Please return the entries, omitting and altering nothing.
------ Listed records
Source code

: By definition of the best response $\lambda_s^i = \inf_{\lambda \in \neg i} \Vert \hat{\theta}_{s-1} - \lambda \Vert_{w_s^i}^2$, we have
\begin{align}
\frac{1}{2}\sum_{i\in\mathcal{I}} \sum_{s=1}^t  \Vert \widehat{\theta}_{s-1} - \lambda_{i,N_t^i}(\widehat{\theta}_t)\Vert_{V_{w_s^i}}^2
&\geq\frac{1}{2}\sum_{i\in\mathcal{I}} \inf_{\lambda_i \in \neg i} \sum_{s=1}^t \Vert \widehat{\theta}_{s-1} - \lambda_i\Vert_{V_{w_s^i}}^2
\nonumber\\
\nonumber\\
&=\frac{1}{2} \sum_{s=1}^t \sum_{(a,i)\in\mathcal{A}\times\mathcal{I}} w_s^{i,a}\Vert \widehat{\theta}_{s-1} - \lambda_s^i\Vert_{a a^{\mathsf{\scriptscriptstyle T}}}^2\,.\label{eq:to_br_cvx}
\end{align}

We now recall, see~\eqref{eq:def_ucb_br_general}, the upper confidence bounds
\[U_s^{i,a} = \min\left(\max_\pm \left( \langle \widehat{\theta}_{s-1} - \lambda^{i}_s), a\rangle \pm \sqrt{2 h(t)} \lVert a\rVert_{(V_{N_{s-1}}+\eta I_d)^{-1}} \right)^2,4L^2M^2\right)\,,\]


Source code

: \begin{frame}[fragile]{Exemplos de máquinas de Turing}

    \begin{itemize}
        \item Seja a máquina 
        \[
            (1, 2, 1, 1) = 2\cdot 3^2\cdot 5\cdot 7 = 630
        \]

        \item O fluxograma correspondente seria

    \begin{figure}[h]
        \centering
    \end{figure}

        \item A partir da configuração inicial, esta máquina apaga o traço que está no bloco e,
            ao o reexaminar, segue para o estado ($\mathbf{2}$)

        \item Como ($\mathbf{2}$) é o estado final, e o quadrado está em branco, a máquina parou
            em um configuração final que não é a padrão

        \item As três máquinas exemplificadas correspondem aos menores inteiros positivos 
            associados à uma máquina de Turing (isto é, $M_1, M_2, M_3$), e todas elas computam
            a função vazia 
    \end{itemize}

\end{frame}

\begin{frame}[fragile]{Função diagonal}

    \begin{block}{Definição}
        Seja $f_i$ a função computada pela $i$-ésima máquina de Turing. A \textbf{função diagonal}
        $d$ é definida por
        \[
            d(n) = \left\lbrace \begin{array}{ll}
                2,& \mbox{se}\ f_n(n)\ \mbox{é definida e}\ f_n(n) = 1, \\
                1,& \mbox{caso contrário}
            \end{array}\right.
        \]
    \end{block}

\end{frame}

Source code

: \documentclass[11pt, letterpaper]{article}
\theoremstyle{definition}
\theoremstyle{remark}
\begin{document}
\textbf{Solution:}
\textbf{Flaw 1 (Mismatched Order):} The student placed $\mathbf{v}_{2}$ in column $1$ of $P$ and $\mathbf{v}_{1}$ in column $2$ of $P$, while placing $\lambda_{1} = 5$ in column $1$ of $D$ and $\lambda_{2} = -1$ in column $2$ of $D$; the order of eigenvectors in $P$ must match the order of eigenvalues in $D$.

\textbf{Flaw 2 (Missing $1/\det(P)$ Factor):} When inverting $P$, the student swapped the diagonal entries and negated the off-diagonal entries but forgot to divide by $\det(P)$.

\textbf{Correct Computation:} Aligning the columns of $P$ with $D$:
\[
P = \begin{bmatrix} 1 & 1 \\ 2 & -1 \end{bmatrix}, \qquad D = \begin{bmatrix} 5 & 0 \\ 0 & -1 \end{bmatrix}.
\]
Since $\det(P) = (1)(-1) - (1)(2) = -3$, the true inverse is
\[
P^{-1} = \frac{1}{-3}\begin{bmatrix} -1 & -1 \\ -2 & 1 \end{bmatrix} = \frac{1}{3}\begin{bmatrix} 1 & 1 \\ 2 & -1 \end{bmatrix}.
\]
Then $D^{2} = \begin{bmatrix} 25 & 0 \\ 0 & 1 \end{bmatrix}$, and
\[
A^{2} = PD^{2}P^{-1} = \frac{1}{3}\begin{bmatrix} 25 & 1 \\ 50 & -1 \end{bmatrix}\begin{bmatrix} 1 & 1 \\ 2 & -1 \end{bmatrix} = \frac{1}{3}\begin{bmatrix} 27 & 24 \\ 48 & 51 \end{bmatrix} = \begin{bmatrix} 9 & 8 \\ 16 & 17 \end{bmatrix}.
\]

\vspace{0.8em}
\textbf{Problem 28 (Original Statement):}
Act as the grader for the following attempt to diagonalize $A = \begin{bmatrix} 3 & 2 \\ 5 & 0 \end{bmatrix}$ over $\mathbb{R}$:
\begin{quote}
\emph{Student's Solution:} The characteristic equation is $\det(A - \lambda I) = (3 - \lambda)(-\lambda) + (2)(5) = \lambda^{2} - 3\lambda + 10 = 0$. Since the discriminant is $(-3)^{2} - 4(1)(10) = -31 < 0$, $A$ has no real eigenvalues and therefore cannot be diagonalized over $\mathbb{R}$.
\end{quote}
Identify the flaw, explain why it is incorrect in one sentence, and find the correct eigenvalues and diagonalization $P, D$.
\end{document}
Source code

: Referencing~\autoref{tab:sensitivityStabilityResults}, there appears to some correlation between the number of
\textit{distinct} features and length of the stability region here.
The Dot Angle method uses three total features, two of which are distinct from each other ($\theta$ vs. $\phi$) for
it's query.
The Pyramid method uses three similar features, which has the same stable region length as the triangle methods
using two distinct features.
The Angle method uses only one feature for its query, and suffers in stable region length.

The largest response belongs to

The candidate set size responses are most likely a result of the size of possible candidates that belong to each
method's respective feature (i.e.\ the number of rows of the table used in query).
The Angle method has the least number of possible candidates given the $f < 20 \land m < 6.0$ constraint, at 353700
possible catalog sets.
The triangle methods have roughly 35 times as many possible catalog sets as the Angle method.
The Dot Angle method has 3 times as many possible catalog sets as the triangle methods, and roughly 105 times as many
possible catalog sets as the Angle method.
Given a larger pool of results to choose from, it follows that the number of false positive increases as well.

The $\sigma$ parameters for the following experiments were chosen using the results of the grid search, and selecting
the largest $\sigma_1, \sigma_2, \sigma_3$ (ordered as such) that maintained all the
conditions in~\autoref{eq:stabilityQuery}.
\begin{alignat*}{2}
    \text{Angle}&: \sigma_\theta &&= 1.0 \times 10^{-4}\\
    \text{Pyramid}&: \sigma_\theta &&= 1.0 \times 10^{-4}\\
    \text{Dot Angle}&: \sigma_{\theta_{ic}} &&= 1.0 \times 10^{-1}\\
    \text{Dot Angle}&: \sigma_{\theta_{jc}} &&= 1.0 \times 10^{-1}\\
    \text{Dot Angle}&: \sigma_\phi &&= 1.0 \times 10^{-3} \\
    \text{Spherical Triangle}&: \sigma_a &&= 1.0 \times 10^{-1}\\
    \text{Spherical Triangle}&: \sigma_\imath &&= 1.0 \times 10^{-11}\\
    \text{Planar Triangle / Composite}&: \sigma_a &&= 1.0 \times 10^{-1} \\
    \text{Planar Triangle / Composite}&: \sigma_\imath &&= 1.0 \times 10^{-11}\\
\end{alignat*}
------------
Output of the exercise —
Source code

: By definition of the best response $\lambda_s^i = \inf_{\lambda \in \neg i} \Vert \hat{\theta}_{s-1} - \lambda \Vert_{w_s^i}^2$, we have
\begin{align}
\frac{1}{2}\sum_{i\in\mathcal{I}} \sum_{s=1}^t  \Vert \widehat{\theta}_{s-1} - \lambda_{i,N_t^i}(\widehat{\theta}_t)\Vert_{V_{w_s^i}}^2
&\geq\frac{1}{2}\sum_{i\in\mathcal{I}} \inf_{\lambda_i \in \neg i} \sum_{s=1}^t \Vert \widehat{\theta}_{s-1} - \lambda_i\Vert_{V_{w_s^i}}^2
\nonumber\\
\nonumber\\
&=\frac{1}{2} \sum_{s=1}^t \sum_{(a,i)\in\mathcal{A}\times\mathcal{I}} w_s^{i,a}\Vert \widehat{\theta}_{s-1} - \lambda_s^i\Vert_{a a^{\mathsf{\scriptscriptstyle T}}}^2\,.\label{eq:to_br_cvx}
\end{align}

We now recall, see~\eqref{eq:def_ucb_br_general}, the upper confidence bounds
\[U_s^{i,a} = \min\left(\max_\pm \left( \langle \widehat{\theta}_{s-1} - \lambda^{i}_s), a\rangle \pm \sqrt{2 h(t)} \lVert a\rVert_{(V_{N_{s-1}}+\eta I_d)^{-1}} \right)^2,4L^2M^2\right)\,,\]


Source code

: \begin{frame}[fragile]{Exemplos de máquinas de Turing}

    \begin{itemize}
        \item Seja a máquina 
        \[
            (1, 2, 1, 1) = 2\cdot 3^2\cdot 5\cdot 7 = 630
        \]

        \item O fluxograma correspondente seria

    \begin{figure}[h]
        \centering
    \end{figure}

        \item A partir da configuração inicial, esta máquina apaga o traço que está no bloco e,
            ao o reexaminar, segue para o estado ($\mathbf{2}$)

        \item Como ($\mathbf{2}$) é o estado final, e o quadrado está em branco, a máquina parou
            em um configuração final que não é a padrão

        \item As três máquinas exemplificadas correspondem aos menores inteiros positivos 
            associados à uma máquina de Turing (isto é, $M_1, M_2, M_3$), e todas elas computam
            a função vazia 
    \end{itemize}

\end{frame}

\begin{frame}[fragile]{Função diagonal}

    \begin{block}{Definição}
        Seja $f_i$ a função computada pela $i$-ésima máquina de Turing. A \textbf{função diagonal}
        $d$ é definida por
        \[
            d(n) = \left\lbrace \begin{array}{ll}
                2,& \mbox{se}\ f_n(n)\ \mbox{é definida e}\ f_n(n) = 1, \\
                1,& \mbox{caso contrário}
            \end{array}\right.
        \]
    \end{block}

\end{frame}

Source code

: \documentclass[11pt, letterpaper]{article}
\theoremstyle{definition}
\theoremstyle{remark}
\begin{document}
\textbf{Solution:}
\textbf{Flaw 1 (Mismatched Order):} The student placed $\mathbf{v}_{2}$ in column $1$ of $P$ and $\mathbf{v}_{1}$ in column $2$ of $P$, while placing $\lambda_{1} = 5$ in column $1$ of $D$ and $\lambda_{2} = -1$ in column $2$ of $D$; the order of eigenvectors in $P$ must match the order of eigenvalues in $D$.

\textbf{Flaw 2 (Missing $1/\det(P)$ Factor):} When inverting $P$, the student swapped the diagonal entries and negated the off-diagonal entries but forgot to divide by $\det(P)$.

\textbf{Correct Computation:} Aligning the columns of $P$ with $D$:
\[
P = \begin{bmatrix} 1 & 1 \\ 2 & -1 \end{bmatrix}, \qquad D = \begin{bmatrix} 5 & 0 \\ 0 & -1 \end{bmatrix}.
\]
Since $\det(P) = (1)(-1) - (1)(2) = -3$, the true inverse is
\[
P^{-1} = \frac{1}{-3}\begin{bmatrix} -1 & -1 \\ -2 & 1 \end{bmatrix} = \frac{1}{3}\begin{bmatrix} 1 & 1 \\ 2 & -1 \end{bmatrix}.
\]
Then $D^{2} = \begin{bmatrix} 25 & 0 \\ 0 & 1 \end{bmatrix}$, and
\[
A^{2} = PD^{2}P^{-1} = \frac{1}{3}\begin{bmatrix} 25 & 1 \\ 50 & -1 \end{bmatrix}\begin{bmatrix} 1 & 1 \\ 2 & -1 \end{bmatrix} = \frac{1}{3}\begin{bmatrix} 27 & 24 \\ 48 & 51 \end{bmatrix} = \begin{bmatrix} 9 & 8 \\ 16 & 17 \end{bmatrix}.
\]

\vspace{0.8em}
\textbf{Problem 28 (Original Statement):}
Act as the grader for the following attempt to diagonalize $A = \begin{bmatrix} 3 & 2 \\ 5 & 0 \end{bmatrix}$ over $\mathbb{R}$:
\begin{quote}
\emph{Student's Solution:} The characteristic equation is $\det(A - \lambda I) = (3 - \lambda)(-\lambda) + (2)(5) = \lambda^{2} - 3\lambda + 10 = 0$. Since the discriminant is $(-3)^{2} - 4(1)(10) = -31 < 0$, $A$ has no real eigenvalues and therefore cannot be diagonalized over $\mathbb{R}$.
\end{quote}
Identify the flaw, explain why it is incorrect in one sentence, and find the correct eigenvalues and diagonalization $P, D$.
\end{document}
Source code

: Referencing~\autoref{tab:sensitivityStabilityResults}, there appears to some correlation between the number of
\textit{distinct} features and length of the stability region here.
The Dot Angle method uses three total features, two of which are distinct from each other ($\theta$ vs. $\phi$) for
it's query.
The Pyramid method uses three similar features, which has the same stable region length as the triangle methods
using two distinct features.
The Angle method uses only one feature for its query, and suffers in stable region length.

The largest response belongs to

The candidate set size responses are most likely a result of the size of possible candidates that belong to each
method's respective feature (i.e.\ the number of rows of the table used in query).
The Angle method has the least number of possible candidates given the $f < 20 \land m < 6.0$ constraint, at 353700
possible catalog sets.
The triangle methods have roughly 35 times as many possible catalog sets as the Angle method.
The Dot Angle method has 3 times as many possible catalog sets as the triangle methods, and roughly 105 times as many
possible catalog sets as the Angle method.
Given a larger pool of results to choose from, it follows that the number of false positive increases as well.

The $\sigma$ parameters for the following experiments were chosen using the results of the grid search, and selecting
the largest $\sigma_1, \sigma_2, \sigma_3$ (ordered as such) that maintained all the
conditions in~\autoref{eq:stabilityQuery}.
\begin{alignat*}{2}
    \text{Angle}&: \sigma_\theta &&= 1.0 \times 10^{-4}\\
    \text{Pyramid}&: \sigma_\theta &&= 1.0 \times 10^{-4}\\
    \text{Dot Angle}&: \sigma_{\theta_{ic}} &&= 1.0 \times 10^{-1}\\
    \text{Dot Angle}&: \sigma_{\theta_{jc}} &&= 1.0 \times 10^{-1}\\
    \text{Dot Angle}&: \sigma_\phi &&= 1.0 \times 10^{-3} \\
    \text{Spherical Triangle}&: \sigma_a &&= 1.0 \times 10^{-1}\\
    \text{Spherical Triangle}&: \sigma_\imath &&= 1.0 \times 10^{-11}\\
    \text{Planar Triangle / Composite}&: \sigma_a &&= 1.0 \times 10^{-1} \\
    \text{Planar Triangle / Composite}&: \sigma_\imath &&= 1.0 \times 10^{-11}\\
\end{alignat*}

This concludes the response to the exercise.